• _Exercise prompt_:
Copy out every record that follows, word for word.

• _Records from a data collection_:
= Beginning of Section =

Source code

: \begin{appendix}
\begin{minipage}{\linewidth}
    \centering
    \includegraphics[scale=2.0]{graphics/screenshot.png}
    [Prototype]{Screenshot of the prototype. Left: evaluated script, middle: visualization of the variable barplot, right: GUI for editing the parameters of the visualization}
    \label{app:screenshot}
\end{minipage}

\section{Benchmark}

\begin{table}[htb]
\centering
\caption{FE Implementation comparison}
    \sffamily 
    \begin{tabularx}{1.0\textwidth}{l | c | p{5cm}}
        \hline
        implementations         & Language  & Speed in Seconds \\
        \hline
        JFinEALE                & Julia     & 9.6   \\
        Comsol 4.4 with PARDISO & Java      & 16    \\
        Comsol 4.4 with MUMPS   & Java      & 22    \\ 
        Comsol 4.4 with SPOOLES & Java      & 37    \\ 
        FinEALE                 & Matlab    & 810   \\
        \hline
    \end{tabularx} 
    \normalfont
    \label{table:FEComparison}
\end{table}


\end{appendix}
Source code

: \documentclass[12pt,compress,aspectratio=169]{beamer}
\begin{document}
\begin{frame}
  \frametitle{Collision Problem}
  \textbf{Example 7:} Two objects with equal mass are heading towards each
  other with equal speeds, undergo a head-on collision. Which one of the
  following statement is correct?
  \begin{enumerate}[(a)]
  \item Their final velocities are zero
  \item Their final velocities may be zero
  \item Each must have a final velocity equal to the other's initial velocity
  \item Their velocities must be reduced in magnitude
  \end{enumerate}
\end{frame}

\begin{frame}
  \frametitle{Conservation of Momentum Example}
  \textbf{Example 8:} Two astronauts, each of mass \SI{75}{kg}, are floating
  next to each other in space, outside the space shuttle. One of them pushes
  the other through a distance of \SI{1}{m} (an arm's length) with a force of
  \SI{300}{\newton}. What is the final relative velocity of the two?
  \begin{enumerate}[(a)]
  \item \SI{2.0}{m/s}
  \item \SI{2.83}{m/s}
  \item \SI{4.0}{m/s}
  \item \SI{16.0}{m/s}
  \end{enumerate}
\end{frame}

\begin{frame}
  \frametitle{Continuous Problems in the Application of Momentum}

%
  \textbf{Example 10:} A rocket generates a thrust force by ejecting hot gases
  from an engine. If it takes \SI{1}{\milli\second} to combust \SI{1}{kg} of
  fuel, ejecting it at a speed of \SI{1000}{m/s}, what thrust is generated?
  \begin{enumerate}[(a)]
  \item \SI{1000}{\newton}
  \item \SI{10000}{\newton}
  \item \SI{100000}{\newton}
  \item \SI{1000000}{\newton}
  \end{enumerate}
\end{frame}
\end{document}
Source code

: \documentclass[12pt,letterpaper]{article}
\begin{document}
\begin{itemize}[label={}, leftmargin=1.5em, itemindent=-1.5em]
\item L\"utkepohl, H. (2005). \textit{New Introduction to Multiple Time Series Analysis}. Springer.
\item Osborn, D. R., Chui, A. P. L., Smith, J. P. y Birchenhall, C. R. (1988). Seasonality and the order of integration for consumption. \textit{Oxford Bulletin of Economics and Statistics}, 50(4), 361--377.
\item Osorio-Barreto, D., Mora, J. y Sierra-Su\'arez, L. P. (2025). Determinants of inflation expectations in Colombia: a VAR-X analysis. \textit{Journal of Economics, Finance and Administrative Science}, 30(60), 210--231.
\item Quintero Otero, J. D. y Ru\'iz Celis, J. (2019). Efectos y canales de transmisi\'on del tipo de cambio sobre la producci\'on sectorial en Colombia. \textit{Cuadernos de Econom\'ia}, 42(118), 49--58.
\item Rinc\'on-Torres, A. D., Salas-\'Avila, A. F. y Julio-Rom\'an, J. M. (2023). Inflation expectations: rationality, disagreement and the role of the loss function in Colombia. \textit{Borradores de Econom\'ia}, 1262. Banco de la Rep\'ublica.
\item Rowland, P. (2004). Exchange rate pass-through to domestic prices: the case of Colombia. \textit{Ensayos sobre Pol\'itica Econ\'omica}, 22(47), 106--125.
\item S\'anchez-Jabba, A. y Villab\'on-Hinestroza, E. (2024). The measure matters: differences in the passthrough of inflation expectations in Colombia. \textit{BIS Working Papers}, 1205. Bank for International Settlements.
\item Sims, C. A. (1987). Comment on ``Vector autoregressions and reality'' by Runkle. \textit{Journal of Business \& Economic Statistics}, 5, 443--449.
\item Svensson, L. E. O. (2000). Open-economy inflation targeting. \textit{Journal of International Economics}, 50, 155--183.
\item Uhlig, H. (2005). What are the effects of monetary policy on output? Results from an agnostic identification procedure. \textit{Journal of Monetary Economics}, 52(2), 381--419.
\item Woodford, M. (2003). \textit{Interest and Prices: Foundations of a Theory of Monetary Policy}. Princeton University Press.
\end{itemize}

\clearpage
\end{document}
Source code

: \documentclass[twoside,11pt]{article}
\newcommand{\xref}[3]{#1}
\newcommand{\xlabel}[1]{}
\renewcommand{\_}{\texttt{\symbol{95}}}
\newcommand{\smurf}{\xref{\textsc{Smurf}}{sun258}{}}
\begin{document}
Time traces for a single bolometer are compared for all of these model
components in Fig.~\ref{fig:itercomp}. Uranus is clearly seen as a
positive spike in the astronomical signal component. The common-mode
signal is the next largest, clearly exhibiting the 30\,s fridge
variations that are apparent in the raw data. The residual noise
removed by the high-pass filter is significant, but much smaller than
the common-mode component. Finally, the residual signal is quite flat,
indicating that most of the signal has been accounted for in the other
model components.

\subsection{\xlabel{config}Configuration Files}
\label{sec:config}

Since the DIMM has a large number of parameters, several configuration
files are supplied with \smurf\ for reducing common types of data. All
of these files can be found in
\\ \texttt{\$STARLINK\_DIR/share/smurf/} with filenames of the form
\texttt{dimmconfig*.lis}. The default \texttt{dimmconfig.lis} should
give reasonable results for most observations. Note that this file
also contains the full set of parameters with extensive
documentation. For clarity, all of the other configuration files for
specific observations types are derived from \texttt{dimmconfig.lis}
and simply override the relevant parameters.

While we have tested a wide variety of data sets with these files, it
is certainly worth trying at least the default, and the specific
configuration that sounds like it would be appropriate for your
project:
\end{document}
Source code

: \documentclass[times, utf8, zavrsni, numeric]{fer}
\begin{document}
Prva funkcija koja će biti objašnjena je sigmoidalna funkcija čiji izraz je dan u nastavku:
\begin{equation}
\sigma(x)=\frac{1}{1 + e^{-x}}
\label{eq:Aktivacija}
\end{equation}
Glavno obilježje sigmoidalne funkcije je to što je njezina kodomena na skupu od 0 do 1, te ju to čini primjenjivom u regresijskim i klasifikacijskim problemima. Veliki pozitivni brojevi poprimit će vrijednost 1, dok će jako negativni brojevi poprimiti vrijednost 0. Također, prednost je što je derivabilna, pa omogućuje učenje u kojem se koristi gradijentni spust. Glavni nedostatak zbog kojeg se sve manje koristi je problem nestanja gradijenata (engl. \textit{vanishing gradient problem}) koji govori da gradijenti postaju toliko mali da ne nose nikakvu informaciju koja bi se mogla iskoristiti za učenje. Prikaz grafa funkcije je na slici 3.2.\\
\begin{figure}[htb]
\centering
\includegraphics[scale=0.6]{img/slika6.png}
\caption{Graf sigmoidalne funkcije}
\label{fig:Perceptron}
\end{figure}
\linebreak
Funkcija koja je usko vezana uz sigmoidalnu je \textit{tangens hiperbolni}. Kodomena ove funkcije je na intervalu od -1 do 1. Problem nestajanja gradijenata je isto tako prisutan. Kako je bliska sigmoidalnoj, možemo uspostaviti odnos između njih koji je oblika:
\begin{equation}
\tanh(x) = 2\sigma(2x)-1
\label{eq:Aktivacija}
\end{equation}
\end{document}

= End of Section =

• _Finished task_:
Source code

: \begin{appendix}
\begin{minipage}{\linewidth}
    \centering
    \includegraphics[scale=2.0]{graphics/screenshot.png}
    [Prototype]{Screenshot of the prototype. Left: evaluated script, middle: visualization of the variable barplot, right: GUI for editing the parameters of the visualization}
    \label{app:screenshot}
\end{minipage}

\section{Benchmark}

\begin{table}[htb]
\centering
\caption{FE Implementation comparison}
    \sffamily 
    \begin{tabularx}{1.0\textwidth}{l | c | p{5cm}}
        \hline
        implementations         & Language  & Speed in Seconds \\
        \hline
        JFinEALE                & Julia     & 9.6   \\
        Comsol 4.4 with PARDISO & Java      & 16    \\
        Comsol 4.4 with MUMPS   & Java      & 22    \\ 
        Comsol 4.4 with SPOOLES & Java      & 37    \\ 
        FinEALE                 & Matlab    & 810   \\
        \hline
    \end{tabularx} 
    \normalfont
    \label{table:FEComparison}
\end{table}


\end{appendix}
Source code

: \documentclass[12pt,compress,aspectratio=169]{beamer}
\begin{document}
\begin{frame}
  \frametitle{Collision Problem}
  \textbf{Example 7:} Two objects with equal mass are heading towards each
  other with equal speeds, undergo a head-on collision. Which one of the
  following statement is correct?
  \begin{enumerate}[(a)]
  \item Their final velocities are zero
  \item Their final velocities may be zero
  \item Each must have a final velocity equal to the other's initial velocity
  \item Their velocities must be reduced in magnitude
  \end{enumerate}
\end{frame}

\begin{frame}
  \frametitle{Conservation of Momentum Example}
  \textbf{Example 8:} Two astronauts, each of mass \SI{75}{kg}, are floating
  next to each other in space, outside the space shuttle. One of them pushes
  the other through a distance of \SI{1}{m} (an arm's length) with a force of
  \SI{300}{\newton}. What is the final relative velocity of the two?
  \begin{enumerate}[(a)]
  \item \SI{2.0}{m/s}
  \item \SI{2.83}{m/s}
  \item \SI{4.0}{m/s}
  \item \SI{16.0}{m/s}
  \end{enumerate}
\end{frame}

\begin{frame}
  \frametitle{Continuous Problems in the Application of Momentum}

%
  \textbf{Example 10:} A rocket generates a thrust force by ejecting hot gases
  from an engine. If it takes \SI{1}{\milli\second} to combust \SI{1}{kg} of
  fuel, ejecting it at a speed of \SI{1000}{m/s}, what thrust is generated?
  \begin{enumerate}[(a)]
  \item \SI{1000}{\newton}
  \item \SI{10000}{\newton}
  \item \SI{100000}{\newton}
  \item \SI{1000000}{\newton}
  \end{enumerate}
\end{frame}
\end{document}
Source code

: \documentclass[12pt,letterpaper]{article}
\begin{document}
\begin{itemize}[label={}, leftmargin=1.5em, itemindent=-1.5em]
\item L\"utkepohl, H. (2005). \textit{New Introduction to Multiple Time Series Analysis}. Springer.
\item Osborn, D. R., Chui, A. P. L., Smith, J. P. y Birchenhall, C. R. (1988). Seasonality and the order of integration for consumption. \textit{Oxford Bulletin of Economics and Statistics}, 50(4), 361--377.
\item Osorio-Barreto, D., Mora, J. y Sierra-Su\'arez, L. P. (2025). Determinants of inflation expectations in Colombia: a VAR-X analysis. \textit{Journal of Economics, Finance and Administrative Science}, 30(60), 210--231.
\item Quintero Otero, J. D. y Ru\'iz Celis, J. (2019). Efectos y canales de transmisi\'on del tipo de cambio sobre la producci\'on sectorial en Colombia. \textit{Cuadernos de Econom\'ia}, 42(118), 49--58.
\item Rinc\'on-Torres, A. D., Salas-\'Avila, A. F. y Julio-Rom\'an, J. M. (2023). Inflation expectations: rationality, disagreement and the role of the loss function in Colombia. \textit{Borradores de Econom\'ia}, 1262. Banco de la Rep\'ublica.
\item Rowland, P. (2004). Exchange rate pass-through to domestic prices: the case of Colombia. \textit{Ensayos sobre Pol\'itica Econ\'omica}, 22(47), 106--125.
\item S\'anchez-Jabba, A. y Villab\'on-Hinestroza, E. (2024). The measure matters: differences in the passthrough of inflation expectations in Colombia. \textit{BIS Working Papers}, 1205. Bank for International Settlements.
\item Sims, C. A. (1987). Comment on ``Vector autoregressions and reality'' by Runkle. \textit{Journal of Business \& Economic Statistics}, 5, 443--449.
\item Svensson, L. E. O. (2000). Open-economy inflation targeting. \textit{Journal of International Economics}, 50, 155--183.
\item Uhlig, H. (2005). What are the effects of monetary policy on output? Results from an agnostic identification procedure. \textit{Journal of Monetary Economics}, 52(2), 381--419.
\item Woodford, M. (2003). \textit{Interest and Prices: Foundations of a Theory of Monetary Policy}. Princeton University Press.
\end{itemize}

\clearpage
\end{document}
Source code

: \documentclass[twoside,11pt]{article}
\newcommand{\xref}[3]{#1}
\newcommand{\xlabel}[1]{}
\renewcommand{\_}{\texttt{\symbol{95}}}
\newcommand{\smurf}{\xref{\textsc{Smurf}}{sun258}{}}
\begin{document}
Time traces for a single bolometer are compared for all of these model
components in Fig.~\ref{fig:itercomp}. Uranus is clearly seen as a
positive spike in the astronomical signal component. The common-mode
signal is the next largest, clearly exhibiting the 30\,s fridge
variations that are apparent in the raw data. The residual noise
removed by the high-pass filter is significant, but much smaller than
the common-mode component. Finally, the residual signal is quite flat,
indicating that most of the signal has been accounted for in the other
model components.

\subsection{\xlabel{config}Configuration Files}
\label{sec:config}

Since the DIMM has a large number of parameters, several configuration
files are supplied with \smurf\ for reducing common types of data. All
of these files can be found in
\\ \texttt{\$STARLINK\_DIR/share/smurf/} with filenames of the form
\texttt{dimmconfig*.lis}. The default \texttt{dimmconfig.lis} should
give reasonable results for most observations. Note that this file
also contains the full set of parameters with extensive
documentation. For clarity, all of the other configuration files for
specific observations types are derived from \texttt{dimmconfig.lis}
and simply override the relevant parameters.

While we have tested a wide variety of data sets with these files, it
is certainly worth trying at least the default, and the specific
configuration that sounds like it would be appropriate for your
project:
\end{document}
Source code

: \documentclass[times, utf8, zavrsni, numeric]{fer}
\begin{document}
Prva funkcija koja će biti objašnjena je sigmoidalna funkcija čiji izraz je dan u nastavku:
\begin{equation}
\sigma(x)=\frac{1}{1 + e^{-x}}
\label{eq:Aktivacija}
\end{equation}
Glavno obilježje sigmoidalne funkcije je to što je njezina kodomena na skupu od 0 do 1, te ju to čini primjenjivom u regresijskim i klasifikacijskim problemima. Veliki pozitivni brojevi poprimit će vrijednost 1, dok će jako negativni brojevi poprimiti vrijednost 0. Također, prednost je što je derivabilna, pa omogućuje učenje u kojem se koristi gradijentni spust. Glavni nedostatak zbog kojeg se sve manje koristi je problem nestanja gradijenata (engl. \textit{vanishing gradient problem}) koji govori da gradijenti postaju toliko mali da ne nose nikakvu informaciju koja bi se mogla iskoristiti za učenje. Prikaz grafa funkcije je na slici 3.2.\\
\begin{figure}[htb]
\centering
\includegraphics[scale=0.6]{img/slika6.png}
\caption{Graf sigmoidalne funkcije}
\label{fig:Perceptron}
\end{figure}
\linebreak
Funkcija koja je usko vezana uz sigmoidalnu je \textit{tangens hiperbolni}. Kodomena ove funkcije je na intervalu od -1 do 1. Problem nestajanja gradijenata je isto tako prisutan. Kako je bliska sigmoidalnoj, možemo uspostaviti odnos između njih koji je oblika:
\begin{equation}
\tanh(x) = 2\sigma(2x)-1
\label{eq:Aktivacija}
\end{equation}
\end{document}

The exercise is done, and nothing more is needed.